$I$ is a number. You obtain $I$ by integrating the Gaussian over the real line. That is,
$$ I := \int_{\mathbb{R}} \mathrm{e}^{-x^2}\,\mathrm{d}x. $$
Notice that after the integration, the variable $x$ is gone. It plays no role, and is just a name for a quantity which varies over $\mathbb{R}$ in the integration. Before going any farther, perhaps it would be useful to consider the following exercise:
Exercise: Compute
$$\int_{0}^{1} x^2\,\mathrm{d}x
\qquad\text{and}\qquad
\int_{0}^{1} y^2\, \mathrm{d}y.
$$
What do you notice about these two quantities?
What you should notice is that the name of the variable with respect to which we are integrating doesn't matter. In this sense, both $x$ and $y$ are "dummy" variables in the integration. They are not elements of $\mathbb{R}^2$ and are not orthogonal to each other. They are simply labels.
So, we know how $I$ is defined, but the name of the variable doesn't matter. Hence we can write
$$ I = \int_{\mathbb{R}} \mathrm{e}^{-y^2}\,\mathrm{d}y $$
just as easily as the original definition. Or even
$$
I
=\int_{\mathbb{R}} \mathrm{e}^{-s^2}\,\mathrm{d}s
=\int_{\mathbb{R}} \mathrm{e}^{-t^2}\,\mathrm{d}t.\tag{1}
$$
The actual names are completely irrelevant. Taking this last version, we can write
\begin{align*}
I^2
&= \left( \int_{\mathbb{R}} \mathrm{e}^{-s^2}\,\mathrm{d}s \right)^2 \\
&= \left( \int_{\mathbb{R}} \mathrm{e}^{-s^2}\,\mathrm{d}s \right)\left( \int_{\mathbb{R}} \mathrm{e}^{-s^2}\,\mathrm{d}s \right) \\
&= \left( \int_{\mathbb{R}} \mathrm{e}^{-s^2}\,\mathrm{d}s \right)\left( \int_{\mathbb{R}} \mathrm{e}^{-t^2}\,\mathrm{d}t \right) && \tag{using (1)} \\
&= \int_{\mathrm{R}} \mathrm{e}^{-s^2} \left( \int_{\mathbb{R}} \mathrm{e}^{-t^2}\,\mathrm{d}t \right) \, \mathrm{d}s \tag{2} \\
&= \int_{\mathrm{R}} \left( \int_{\mathbb{R}} \mathrm{e}^{-s^2} \mathrm{e}^{-t^2}\,\mathrm{d}t\right) \, \mathrm{d}s \tag{3} \\
&= \iint_{\mathbb{R}^2} \mathrm{e}^{-(s^2+t^2)}\,\mathrm{d}(x,y).
\end{align*}
At (2), we are using the fact that
$$ \left( \int \mathrm{e}^{-s^2} \,\mathrm{d}s\right) k
= \int_{\mathbb{R}} \mathrm{e}^{-s^2}k \,\mathrm{d}s $$
for any constant $k$ which does not depend on $s$, and the fact that
$$ \int_{\mathbb{R}} \mathrm{e}^{-t^2} \,\mathrm{d}t $$
is a constant (since it doesn't depend on $s$). At (3), we are playing the same game, but this time using the fact that the value of $\mathrm{e}^{-s^2}$ does not depend on $t$. Once we get the integral at (3), we can apply the Fubini-Tonelli in order to interpret the iterated integral as an integral over a region, then make a change of variables and work with polar (rather than Cartesian) coordinates
To give a simpler example, observe that (via similar arguments)

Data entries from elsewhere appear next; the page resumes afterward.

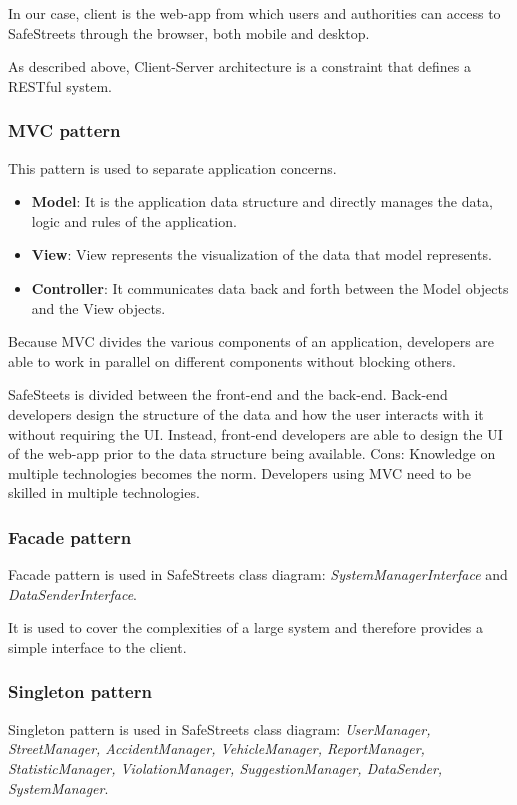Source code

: In our case, client is the web-app from which users and authorities can access to SafeStreets through the browser, both mobile and desktop.

As described above, Client-Server architecture is a constraint that defines a RESTful system.

\subsubsection{MVC pattern}
This pattern is used to separate application concerns.
\begin{itemize}
	\item \textbf{Model}: It is the application data structure and directly manages the data, logic and rules of the application.
	\item \textbf{View}: View represents the visualization of the data that model represents.
	\item \textbf{Controller}: It communicates data back and forth between the Model objects and the View objects.
\end{itemize}

Because MVC divides the various components of an application, developers are able to work in parallel on different components without blocking others. 

SafeSteets is divided between the front-end and the back-end. Back-end developers design the structure of the data and how the user interacts with it without requiring the UI. Instead, front-end developers are able to design the UI of the web-app prior to the data structure being available.
Cons: Knowledge on multiple technologies becomes the norm. Developers using MVC need to be skilled in multiple technologies.

\newpage

\subsubsection{Facade pattern}
Facade pattern is used in SafeStreets class diagram: \textit{SystemManagerInterface} and \textit{DataSenderInterface}.

It is used to cover the complexities of a large system and therefore provides a simple interface to the client. 


\subsubsection{Singleton pattern}
Singleton pattern is used in SafeStreets class diagram: \textit{UserManager, StreetManager, AccidentManager, VehicleManager, ReportManager, StatisticManager, ViolationManager, SuggestionManager, DataSender, SystemManager}.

$$ 1 = \int_{0}^{1} 2s \,\mathrm{d}s. $$
Now, observe that
\begin{align}
1 = 1^2
&= \left( \int_{0}^{1} 2s \,\mathrm{d}s \right)^2 \\
&= \left( \int_{0}^{1} 2s \,\mathrm{d}s \right) \left( \int_{0}^{1} 2t \,\mathrm{d}t \right) \\
&= \int_{0}^{1} 2s \left( \int_{0}^{1} 2t \,\mathrm{d}t \right) \,\mathrm{ds} \\
&= \int_{0}^{1} \left( \int_{0}^{1} (2s)(2t)\,\mathrm{d}t\right)\, \mathrm{d}s \\
&= 4 \int_{0}^{1} \left( \int_{0}^{1} st \,\mathrm{d}t\right)\, \mathrm{d}s \tag{4} \\
&= 4 \int_{0}^{1} \left. \frac{1}{2}st^2 \right|_{t=0}^{1} \,\mathrm{ds} \\
&= 2 \int_{0}^{1} s\, \mathrm{d}s \\
&= 2 \cdot \left.\frac{1}{2}s^2 \right|_{s=0}^{1} \\
&= 1,
\end{align}
which is the expected result. Here, we can evaluate the iterated integral obtained at (4) directly (i.e. no change of variables is required), but otherwise this example follows the same principles as the argument for integrating the Gaussian.